Closely related to the psychology-oriented approach, but not entirely equivalent, is the consultant approach. The consultant aims to maintain a close relationship with psychologists and encourages collaborations, in which the psychologist comes up with a substantive research question, and the psychometrician offers methodological advice. The difference between the psychologist approach and the consultant approach is that the psychometricians of the first kind have an intrinsic interest in psychological theory and uses psychometrics as a way to build psychological theories, whereas the psychometrician with a consultant approach prefers to aid psychologists in solving methodological and statistical problems and leave the actual theory building to the psychologist. Peter Bentler and Bengt Muthén, who often collaborated with psychologists or other applied researchers and helped them solve complex methodological problems, might recognize themselves as taking up such a role in their research.
The Data Analyst
Third, we find that a number of presidents have more of a data analytic approach. These psychometricians view psychometrics as a toolbox that contains a set of models that are mostly of the latent variable type, which they consider applicable to a wide variety of data and disciplines. Though some of these models were perhaps originally designed for psychological measurement, in a data-analytic approach, these models are not necessarily used as substantive models and can be translated to several types of data for different types of purposes. The goals for the data analyst are usually not explaining the data or understanding the underlying mechanisms (which would be major motives for the psychology-oriented psychometrician) but rather to make predictions or summarize the data. Brian Junker, who, as quoted earlier, considers psychometric models to be translatable to all sorts of research problems. His view aligns with the data-analytic approach.
A fourth type we encountered is the engineer. Engineers are people who are interested in ‘making’ technologically advanced artifacts, which then find a clear application in society. Examples of such artifacts in psychometrics are innovative types of tests, like computer adaptive tests or simulation assessments, but also software programs. These applications then find their way to testing agencies, educational measurement, or the scientific community. Through these artifacts, the engineer may try to explain human behavior or solve challenging technical problems, but this takes place through a real-world application, rather than doing foundational or theoretical work only. People like Hua-Hua Chang, Wim van der Linden, and Robert Mislevy are co-builders of such applications and share an engineering-approach.
Lastly, we distinguish the mathematician who gains most joy out of proving a mathematical theorem or solving a technical problem, without necessarily feeling the need to find an application or answering a substantive research question. The mathematician approach does therefore not require collaboration with psychologists or other applied researchers. For the mathematician, knowledge for the sake of knowledge (not for the sake of application) is sufficient. Moreover, the indisputable quality of mathematics—proving a theorem for once and for all—has an incredible appeal to some of the presidents. Jos ten Berge stresses that what he likes so much about psychometrics is ‘the absolute certainty with which you can decide about what is true or isn’t true. The mathematical part of it.’ This sentiment is also shared with Jan de Leeuw, who finds psychology too ‘debatable, or uncertain, or up in the air,’ and who appreciates the beauty of mathematics.

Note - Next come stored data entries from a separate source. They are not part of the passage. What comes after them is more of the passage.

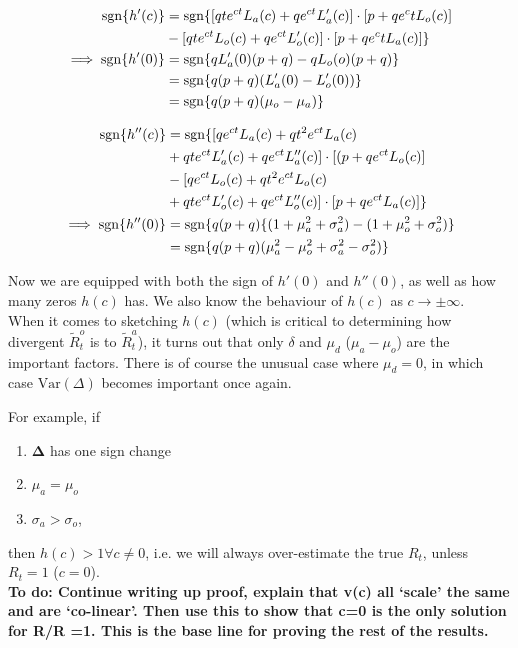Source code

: \documentclass[10pt,journal,compsoc]{IEEEtran}
\begin{document}
\begin{align*}
\mathrm{sgn} \{ h'(c)\} &= \mathrm{sgn} \{\Large[qte^{ct}L_a(c) +qe^{ct}L_a'(c)\Large] \cdot \Large[ p+q e^ct L_o(c) \Large] \\ 
&- \Large[qte^{ct}L_o(c) +qe^{ct}L_o'(c)\Large] \cdot \Large[ p+q e^ct L_a(c) \Large] \}\\
\implies \mathrm{sgn} \{ h'(0)\}&= \mathrm{sgn} \{qL_a'(0)(p+q)-qL_o(o)(p+q) \}\\
&= \mathrm{sgn} \{ q(p+q)\Large( L_a'(0) - L_o'(0)\Large) \}\\
&= \mathrm{sgn} \{ q(p+q)(\mu_o-\mu_a) \}
\end{align*}

\begin{equation*}
\begin{split}
\mathrm{sgn} \{ h''(c)\} &= \mathrm{sgn} \{\Large[ qe^{ct}L_a(c)+qt^2e^{ct}L_a(c)\\
&+ qte^{ct}L_a'(c)+qe^{ct}L_a''(c) \Large] \cdot \Large[(p+qe^{ct}L_o(c) \Large]\\ 
&- \Large[ qe^{ct}L_o(c)+qt^2e^{ct}L_o(c)\\
&+ qte^{ct}L_o'(c)+qe^{ct}L_o''(c) \Large] \cdot \Large[p+qe^{ct}L_a(c) \Large] \} \\
\implies \mathrm{sgn} \{ h''(0)\}&= \mathrm{sgn} \{q(p+q)\{ \Large(1+ \mu_a^2 +\sigma_a^2 \Large) - \Large( 1+ \mu_o^2 +\sigma_o^2 \Large) \}\\
&= \mathrm{sgn} \{q(p+q)(\mu^2_a-\mu_o^2 + \sigma_a^2 -\sigma_o^2) \}
\end{split}
\end{equation*}

Now we are equipped with both the sign of $h'(0)$ and $h''(0)$, as well as how many zeros $h(c)$ has. We also know the behaviour of $h(c)$ as $c \rightarrow \pm \infty$.\\
When it comes to sketching $h(c)$ (which is critical to determining how divergent $\tilde{R}_t^o$ is to $\tilde{R}_t^a$), it turns out that only $\delta$ and $\mu_d$ ($\mu_a- \mu_o$) are the important factors. There is of course the unusual case where $\mu_d=0$, in which case $\mathrm{Var}(\Delta)$ becomes important once again.

For example, if 
\begin{enumerate}
    \item $\boldsymbol{\Delta}$ has one sign change
    \item $\mu_a =\mu_o$
    \item $\sigma_a > \sigma_o$,
\end{enumerate}
then $h(c)>1 \forall c \ne 0$, i.e. we will always over-estimate the true $R_t$, unless $R_t = 1$ ($c=0$).\\
\textbf{To do: Continue writing up proof, explain that v(c) all `scale' the same and are `co-linear'. Then use this to show that c=0 is the only solution for R/R =1. This is the base line for proving the rest of the results.}
\end{document}
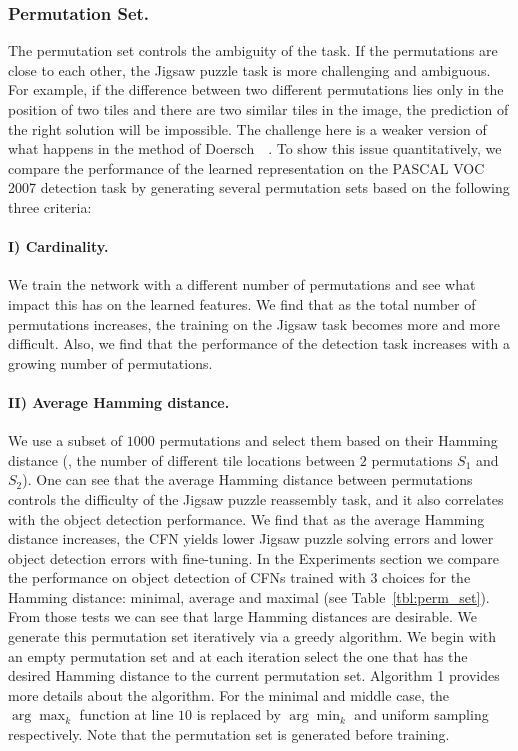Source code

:\documentclass[runningheads]{llncs}
\begin{document}
\subsubsection{Permutation Set.} \label{subsec:perm_set} The permutation set controls the ambiguity of the task. If the permutations are close to each other, the Jigsaw puzzle task is more challenging and ambiguous. For example, if the difference between two different permutations lies only in the position of two tiles and there are two similar tiles in the image, the prediction of the right solution will be impossible. The challenge here is a weaker version of what happens in the method of Doersch~\etal~\cite{Carl2015}. To show this issue quantitatively, we compare the performance of the learned representation on the PASCAL VOC 2007 detection task by generating several permutation sets based on the following three criteria:
\paragraph{I) Cardinality.} We train the network with a different number of permutations and see what impact this has on the learned features. We find that as the total number of permutations increases, the training on the Jigsaw task becomes more and more difficult. Also, we find that the performance of the detection task increases with a growing number of permutations. %
\paragraph{II) Average Hamming distance.}   We use a subset of $1000$ permutations and select them based on their Hamming distance (\ie, the number of different tile locations between $2$ permutations $S_1$ and $S_2$). One can see that the average Hamming distance between permutations controls the difficulty of the Jigsaw puzzle reassembly task, and it also correlates with the object detection performance. We find that as the average Hamming distance increases, the CFN yields lower Jigsaw puzzle solving errors and lower object detection errors with fine-tuning. In the Experiments section we compare the performance on object detection of CFNs trained with $3$ choices for the Hamming distance: minimal, average and maximal (see Table~\ref{tbl:perm_set}). From those tests we can see that large Hamming distances are desirable.
We generate this permutation set iteratively via a greedy algorithm. We begin with an empty permutation set and at each iteration select the one that has the desired Hamming distance to the current permutation set. Algorithm 1 provides more details about the algorithm. For the minimal and middle case, the $\arg\max_{k}$ function at line $10$ is replaced by $\arg\min_{k}$ and uniform sampling respectively. Note that the permutation set is generated before training.
\end{document}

Two Dimensions of Psychometric Research
Naturally, a psychometrician does not necessarily fall under only one of the categories above: A combination of approaches is equally plausible. For example, someone who is a designer of technologically advanced tests—whom we might characterize as having an engineering approach—may also be interested in learning mechanisms in school children and thus have a substantive or psychological interest as well. For this reason, we summarize these categories in two dimensions, one ranging from ‘psychology’ to ‘statistics,’ the other ranging from ‘theoretical’ to ‘applied.’ Our respondents differ from each other in whether their research is driven by psychological questions or technical statistical issues, and at the same time, they differ in how strongly they concern themselves with applied or theoretical topics. Someone with a mathematical approach is more on the theoretical and statistical side of both dimensions, whereas the psychometrician with a strong interest in psychology can be located in the psychology/theoretical corner (or more on the applied side, if this psychometrician has a strong focus on doing applied research). These dimensions thus describe core aspects of the multifaceted identity of psychometric research.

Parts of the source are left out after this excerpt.